(Please click on entry title to comment)
One of the things that recent events has allowed, and even screamed for, is introspection.
Going on what I’ve observed, it seems that around the six month mark after diagnosis, thoughts and emotions get low, and I’m no exception to this. I will admit, this is not how I thought the breast cancer treatment would go – how naive was I? While I knew that chemo was going to be a long and unpleasant experience, I never knew just how long 6 months could drag and at the beginning, I wasn’t slated for chemo, anyway. When I got through surgery with my headspace mostly intact (I was definitely wearing my Yellow Hat, at least) I thought I was going to manage this experience reasonably well, emotionally. It was going to be a few months out of my life and then back to mostly normal. I knew that I would always be really worried about future recurrence (and losing my sister to this disease did not inspire confidence) but I did not know how far down breast cancer was going to drag me. I am a planner, a bit of a dreamer, researcher, and generally a positive person. In fact, I find it really hard when, to go back to de Bono, I have an abundance of Black Hats around me. While I’m no Pollyanna by any stretch of the imagination, positivity has always gotten me through life, even through some of the darkest times when it’s only been a glimmer in the distance. I’ve always taken the view that when one door closes, you’ve just got to look for the one that’s about to open somewhere. I’ve found now, that my positivity has mostly deserted me – the doors are all locked and the windows painted shut. Earlier in the year, I posted that I don’t know who I am or who I’m going to be after this. I still feel that way – is this all it’s ever going to be now?
We recently went to the shack for a few days. I was longing for a change of scenery and that’s the cheapest and easiest – even the cat can come. I was overjoyed to be able to do a 4km walk along the beach. Although I wore thongs to protect the soles of my feet (wasn’t sure that shell cuts would be a good idea at this stage of treatment), the cold at sunrise did not seem to affect the neuropathy. I haven’t been able to walk any significant distance since the last AC treatment 3 months ago so this was a really big thing. And, as often happens when I’m walking by myself, my thoughts turned inward.
A few days ago, I completed a SAHMRI survey on emotional and physical well-being after a breast cancer diagnosis.
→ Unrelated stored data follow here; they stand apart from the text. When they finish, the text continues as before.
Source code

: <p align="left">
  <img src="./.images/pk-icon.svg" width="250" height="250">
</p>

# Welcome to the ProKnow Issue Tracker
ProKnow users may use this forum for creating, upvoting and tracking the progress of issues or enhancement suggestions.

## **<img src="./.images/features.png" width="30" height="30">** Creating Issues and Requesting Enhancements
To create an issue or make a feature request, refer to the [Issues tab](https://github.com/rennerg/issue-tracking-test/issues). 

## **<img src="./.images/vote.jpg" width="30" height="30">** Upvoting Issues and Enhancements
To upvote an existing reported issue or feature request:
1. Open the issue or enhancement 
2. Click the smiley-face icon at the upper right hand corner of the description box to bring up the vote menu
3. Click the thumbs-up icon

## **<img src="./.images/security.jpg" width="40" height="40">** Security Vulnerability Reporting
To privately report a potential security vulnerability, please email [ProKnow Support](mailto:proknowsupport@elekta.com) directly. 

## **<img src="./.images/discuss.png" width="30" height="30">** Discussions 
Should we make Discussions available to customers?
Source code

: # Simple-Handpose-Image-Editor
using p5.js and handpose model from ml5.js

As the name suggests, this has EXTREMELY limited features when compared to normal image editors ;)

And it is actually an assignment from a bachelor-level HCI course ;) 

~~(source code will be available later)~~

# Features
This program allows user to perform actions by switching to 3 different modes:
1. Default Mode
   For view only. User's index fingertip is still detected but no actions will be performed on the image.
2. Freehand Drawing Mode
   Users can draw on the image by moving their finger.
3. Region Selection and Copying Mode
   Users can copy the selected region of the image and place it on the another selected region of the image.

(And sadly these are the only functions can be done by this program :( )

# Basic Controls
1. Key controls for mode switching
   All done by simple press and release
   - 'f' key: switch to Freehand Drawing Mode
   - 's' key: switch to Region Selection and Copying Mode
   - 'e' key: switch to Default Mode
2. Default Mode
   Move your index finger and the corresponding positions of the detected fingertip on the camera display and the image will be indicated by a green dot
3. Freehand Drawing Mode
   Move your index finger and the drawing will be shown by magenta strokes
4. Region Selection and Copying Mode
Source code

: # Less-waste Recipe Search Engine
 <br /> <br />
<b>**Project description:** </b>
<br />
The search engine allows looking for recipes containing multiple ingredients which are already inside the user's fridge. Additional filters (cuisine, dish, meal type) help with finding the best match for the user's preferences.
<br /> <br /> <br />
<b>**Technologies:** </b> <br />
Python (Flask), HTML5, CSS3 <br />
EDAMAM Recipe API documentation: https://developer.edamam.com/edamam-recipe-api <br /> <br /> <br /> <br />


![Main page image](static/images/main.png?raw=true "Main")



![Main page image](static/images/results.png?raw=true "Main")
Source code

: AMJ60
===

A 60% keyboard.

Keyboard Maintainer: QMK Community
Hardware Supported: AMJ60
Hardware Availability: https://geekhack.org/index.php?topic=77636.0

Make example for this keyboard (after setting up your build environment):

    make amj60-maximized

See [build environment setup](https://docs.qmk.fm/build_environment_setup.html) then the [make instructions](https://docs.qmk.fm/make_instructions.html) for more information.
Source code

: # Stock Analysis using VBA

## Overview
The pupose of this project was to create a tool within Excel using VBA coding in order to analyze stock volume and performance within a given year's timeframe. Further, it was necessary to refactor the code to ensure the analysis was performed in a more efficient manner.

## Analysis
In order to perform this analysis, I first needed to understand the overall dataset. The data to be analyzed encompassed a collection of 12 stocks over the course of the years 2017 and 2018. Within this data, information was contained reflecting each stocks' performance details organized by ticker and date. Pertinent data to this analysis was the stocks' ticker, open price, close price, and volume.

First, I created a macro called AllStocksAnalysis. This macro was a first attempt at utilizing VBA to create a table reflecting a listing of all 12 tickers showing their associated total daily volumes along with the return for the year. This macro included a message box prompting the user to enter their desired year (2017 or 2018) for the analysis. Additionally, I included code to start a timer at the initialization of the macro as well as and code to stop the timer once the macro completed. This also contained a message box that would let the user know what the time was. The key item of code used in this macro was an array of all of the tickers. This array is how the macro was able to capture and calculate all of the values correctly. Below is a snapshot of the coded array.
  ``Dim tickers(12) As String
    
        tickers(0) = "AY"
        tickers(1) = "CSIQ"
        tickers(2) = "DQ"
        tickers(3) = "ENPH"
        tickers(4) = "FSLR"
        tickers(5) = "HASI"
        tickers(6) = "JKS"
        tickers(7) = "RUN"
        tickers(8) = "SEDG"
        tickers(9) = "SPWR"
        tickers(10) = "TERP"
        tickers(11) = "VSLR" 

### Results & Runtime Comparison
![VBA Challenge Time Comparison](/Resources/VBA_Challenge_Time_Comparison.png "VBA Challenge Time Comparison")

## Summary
I’m more than happy to help advance knowledge but the slant of the questions made me think. It seems a lot of the concern is over how women view their bodies after treatment – “am I still a woman?”. This aspect of body image isn’t one that disturbs me. “Are you able to look at yourself in a mirror?” Yes, I can. But I can’t see me…and that is what the survey questions didn’t reach. I look at my body dispassionately. It’s a long time since I thought that my body was gorgeous (if I ever did) but I’ve always lived quite comfortably in my skin, whatever it’s faults. Since treatment, my body just seems like a collection of parts that have little to do with me. Even while I’m struggling with the realities of the chemo side effects and trying to regain strength and movement, I feel completely disassociated with it. It doesn’t help when there’s parts of it that have no feeling left or scrambled nerves. (When the nodes are removed, a major nerve is damaged which leads to a whole area around the underarm, upper arm and chest being compromised with regard to sensation.) I know that seeing the world as if through glass is a major flag for depression – I assume that seeing yourself that way is a bit similar. And yes, I acknowledge that I am depressed.
I was thrilled to be able to walk at the beach and get out on the kayak, and it was very therapeutic, mentally as well as physically, but it does open the door to emotional analysis.
I’m getting close to the end of chemotherapy now. Today is scheduled for treatment No. 11 and then next Thursday should be the last. However, I’m anxious that, due to the peripheral neuropathy in my feet, the doctor may pull the pin on one or both. I so want this to be over as I’ve really had enough and I’m just dragging myself through the days, but I don’t want to have come this far and feel that I haven’t done as much as possible to defeat this disease. In the end, I will do what I am told. Possible permanent nerve damage takes the decision-making out of it.
So, now I’m close to the end of allowing myself to be poisoned and then, in a few weeks, I will present myself to the hospital to be irradiated. I wonder (and hope) that in some future time, people will look back at this common treatment regimen and shake their heads in disbelief at the barbarity of it.